[本文]

国・地域名:
EU
元記事の言語:
英語
公開機関:
共同研究センター(JRC)
元記事公開日:
2015/08/18
抄訳記事公開日:
2015/09/09

食糧安全保障の展望に関するフォーサイト・レポート

Foresight food security: from hunger and poverty to food system approach

本文:

欧州委員会共同研究センター(JRC)の2015年8月18日付のニュースで、標記の記事が掲載されている。以下にその概要をまとめる。
===

欧州委員会共同研究センター(JRC)は、世界の食糧安全保障の展望に関する調査報告書としてフォーサイト・レポート(今後の展望に関する報告書)を発表した。この中で、栄養不良や人道支援との関連で長い間検討が続いている食糧安全保障政策は、現在よりも広範な視野に立ち、2030~2050年にかけて90億人に迫ろうとしている世界人口が日常的に食糧を手に入れられるようにすることに傾注すると同時に、一部のコミュニティにおける食糧不足にも対処するものでなければならないとしている。
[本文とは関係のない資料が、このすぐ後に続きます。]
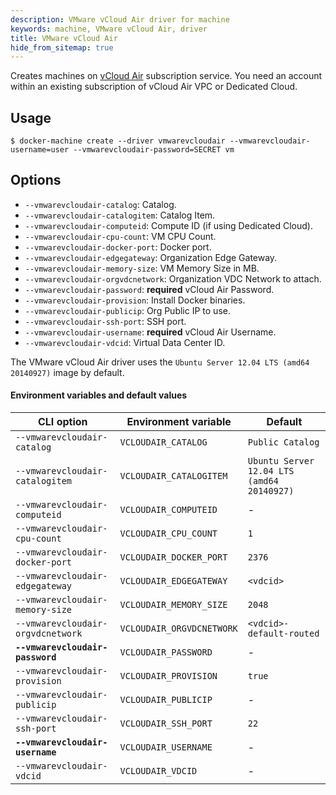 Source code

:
 ```yaml
---
description: VMware vCloud Air driver for machine
keywords: machine, VMware vCloud Air, driver
title: VMware vCloud Air
hide_from_sitemap: true
---
```


Creates machines on [vCloud Air](http://vcloud.vmware.com) subscription service.
You need an account within an existing subscription of vCloud Air VPC or
Dedicated Cloud.

## Usage

    $ docker-machine create --driver vmwarevcloudair --vmwarevcloudair-username=user --vmwarevcloudair-password=SECRET vm

## Options

-   `--vmwarevcloudair-catalog`: Catalog.
-   `--vmwarevcloudair-catalogitem`: Catalog Item.
-   `--vmwarevcloudair-computeid`: Compute ID (if using Dedicated Cloud).
-   `--vmwarevcloudair-cpu-count`: VM CPU Count.
-   `--vmwarevcloudair-docker-port`: Docker port.
-   `--vmwarevcloudair-edgegateway`: Organization Edge Gateway.
-   `--vmwarevcloudair-memory-size`: VM Memory Size in MB.
-   `--vmwarevcloudair-orgvdcnetwork`: Organization VDC Network to attach.
-   `--vmwarevcloudair-password`: **required** vCloud Air Password.
-   `--vmwarevcloudair-provision`: Install Docker binaries.
-   `--vmwarevcloudair-publicip`: Org Public IP to use.
-   `--vmwarevcloudair-ssh-port`: SSH port.
-   `--vmwarevcloudair-username`: **required** vCloud Air Username.
-   `--vmwarevcloudair-vdcid`: Virtual Data Center ID.

The VMware vCloud Air driver uses the `Ubuntu Server 12.04 LTS (amd64 20140927)` image by default.

#### Environment variables and default values

| CLI option                        | Environment variable      | Default                                    |
| --------------------------------- | ------------------------- | ------------------------------------------ |
| `--vmwarevcloudair-catalog`       | `VCLOUDAIR_CATALOG`       | `Public Catalog`                           |
| `--vmwarevcloudair-catalogitem`   | `VCLOUDAIR_CATALOGITEM`   | `Ubuntu Server 12.04 LTS (amd64 20140927)` |
| `--vmwarevcloudair-computeid`     | `VCLOUDAIR_COMPUTEID`     | -                                          |
| `--vmwarevcloudair-cpu-count`     | `VCLOUDAIR_CPU_COUNT`     | `1`                                        |
| `--vmwarevcloudair-docker-port`   | `VCLOUDAIR_DOCKER_PORT`   | `2376`                                     |
| `--vmwarevcloudair-edgegateway`   | `VCLOUDAIR_EDGEGATEWAY`   | `<vdcid>`                                  |
| `--vmwarevcloudair-memory-size`   | `VCLOUDAIR_MEMORY_SIZE`   | `2048`                                     |
| `--vmwarevcloudair-orgvdcnetwork` | `VCLOUDAIR_ORGVDCNETWORK` | `<vdcid>-default-routed`                   |
| **`--vmwarevcloudair-password`**  | `VCLOUDAIR_PASSWORD`      | -                                          |
| `--vmwarevcloudair-provision`     | `VCLOUDAIR_PROVISION`     | `true`                                     |
| `--vmwarevcloudair-publicip`      | `VCLOUDAIR_PUBLICIP`      | -                                          |
| `--vmwarevcloudair-ssh-port`      | `VCLOUDAIR_SSH_PORT`      | `22`                                       |
| **`--vmwarevcloudair-username`**  | `VCLOUDAIR_USERNAME`      | -                                          |
| `--vmwarevcloudair-vdcid`         | `VCLOUDAIR_VDCID`         | -                                          |
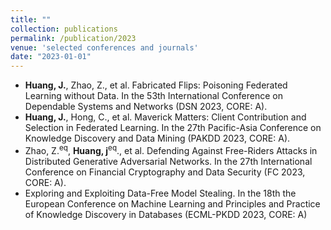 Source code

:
 ```yaml
---
title: ""
collection: publications
permalink: /publication/2023
venue: 'selected conferences and journals'
date: "2023-01-01"
---
```


- **Huang, J.**, Zhao, Z., et al. Fabricated Flips: Poisoning Federated Learning without Data. In the 53th International Conference on Dependable Systems and Networks (DSN 2023, CORE: A).
- **Huang, J.**, Hong, C., et al. Maverick Matters: Client Contribution and Selection in Federated Learning. In the 27th Pacific-Asia Conference on Knowledge Discovery and Data Mining (PAKDD 2023, CORE: A).
- Zhao, Z.<sup>eq</sup>, **Huang, j**<sup>eq</sup>., et al. Defending Against Free-Riders Attacks in Distributed Generative Adversarial Networks. In the 27th International Conference on Financial Cryptography and Data Security (FC 2023, CORE: A).
- Exploring and Exploiting Data-Free Model Stealing. In the 18th  the European Conference on Machine Learning and Principles and Practice of Knowledge Discovery in Databases (ECML-PKDD 2023, CORE: A)
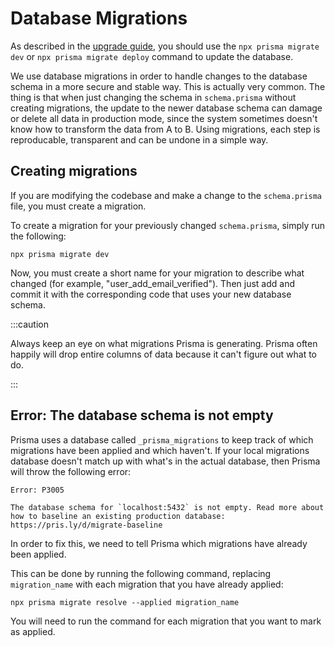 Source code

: # Database Migrations
As described in the [upgrade guide](self-hosting/upgrading.md), you should use the `npx prisma migrate dev` or `npx prisma migrate deploy` command to update the database.

We use database migrations in order to handle changes to the database schema in a more secure and stable way. This is actually very common. The thing is that when just changing the schema in `schema.prisma` without creating migrations, the update to the newer database schema can damage or delete all data in production mode, since the system sometimes doesn't know how to transform the data from A to B. Using migrations, each step is reproducable, transparent and can be undone in a simple way.

## Creating migrations
If you are modifying the codebase and make a change to the `schema.prisma` file, you must create a migration.

To create a migration for your previously changed `schema.prisma`, simply run the following:
```
npx prisma migrate dev
```

Now, you must create a short name for your migration to describe what changed (for example, "user_add_email_verified"). Then just add and commit it with the corresponding code that uses your new database schema.

:::caution

Always keep an eye on what migrations Prisma is generating. Prisma often happily will drop entire columns of data because it can't figure out what to do.

:::

## Error: The database schema is not empty
Prisma uses a database called `_prisma_migrations` to keep track of which migrations have been applied and which haven't. If your local migrations database doesn't match up with what's in the actual database, then Prisma will throw the following error:
```
Error: P3005

The database schema for `localhost:5432` is not empty. Read more about how to baseline an existing production database: https://pris.ly/d/migrate-baseline
```

In order to fix this, we need to tell Prisma which migrations have already been applied.

This can be done by running the following command, replacing `migration_name` with each migration that you have already applied:
```
npx prisma migrate resolve --applied migration_name
```

You will need to run the command for each migration that you want to mark as applied. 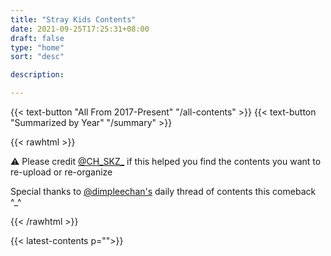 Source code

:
 ```yaml
---
title: "Stray Kids Contents"
date: 2021-09-25T17:25:31+08:00
draft: false
type: "home"
sort: "desc"

description:

---
```

{{< text-button "All From 2017-Present" "/all-contents" >}}
{{< text-button "Summarized by Year" "/summary" >}}

{{< rawhtml >}}
<div class="highlight-red">
  ⚠ Please credit <a href="https://twitter.com/CH_SKZ_">@CH_SKZ_</a> if this helped you find the contents you want to re-upload or re-organize
</div>

  <p> Special thanks to <a href="https://twitter.com/dimpleechan">@dimpleechan's</a> daily thread of contents this comeback ^_^ </p>
{{< /rawhtml >}}

{{< latest-contents p="">}}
これまで食糧安全保障をめぐる議論では、生産や農業、飢餓、貧困、人道的な側面に重点が置かれてきたが、今回の食糧安全保障の展望に関する調査でJRCは、食糧安全保障の実現が今後数年間における最重要課題の一つになるものとして、さらにもう一歩踏み込み、より包括的かつ体系的なアプローチに移行してこの複雑な問題に取り組むことを提案している。

報告書ではまた、食糧安全保障は、世界的・体系的な課題であるだけでなく、EUがイノベーションや通商、保健衛生、富の創出、地政学において役割を果たすための機会でもあるとし、食糧安全保障から食糧システムに基づくアプローチへと移行するには、EUレベルでこれまで以上に調整を行い、一貫性を確保していくことが求められると述べている。

JRCの世界の食糧安全保障の展望に関する調査では、欧州委員会、外部の専門家および利害関係者が結集して2030年の食糧安全保障のビジョンが描き出されている。こうしたアプローチにより、栄養不良に苦しむ人々の相対的な数は大幅に減少すると予測されている。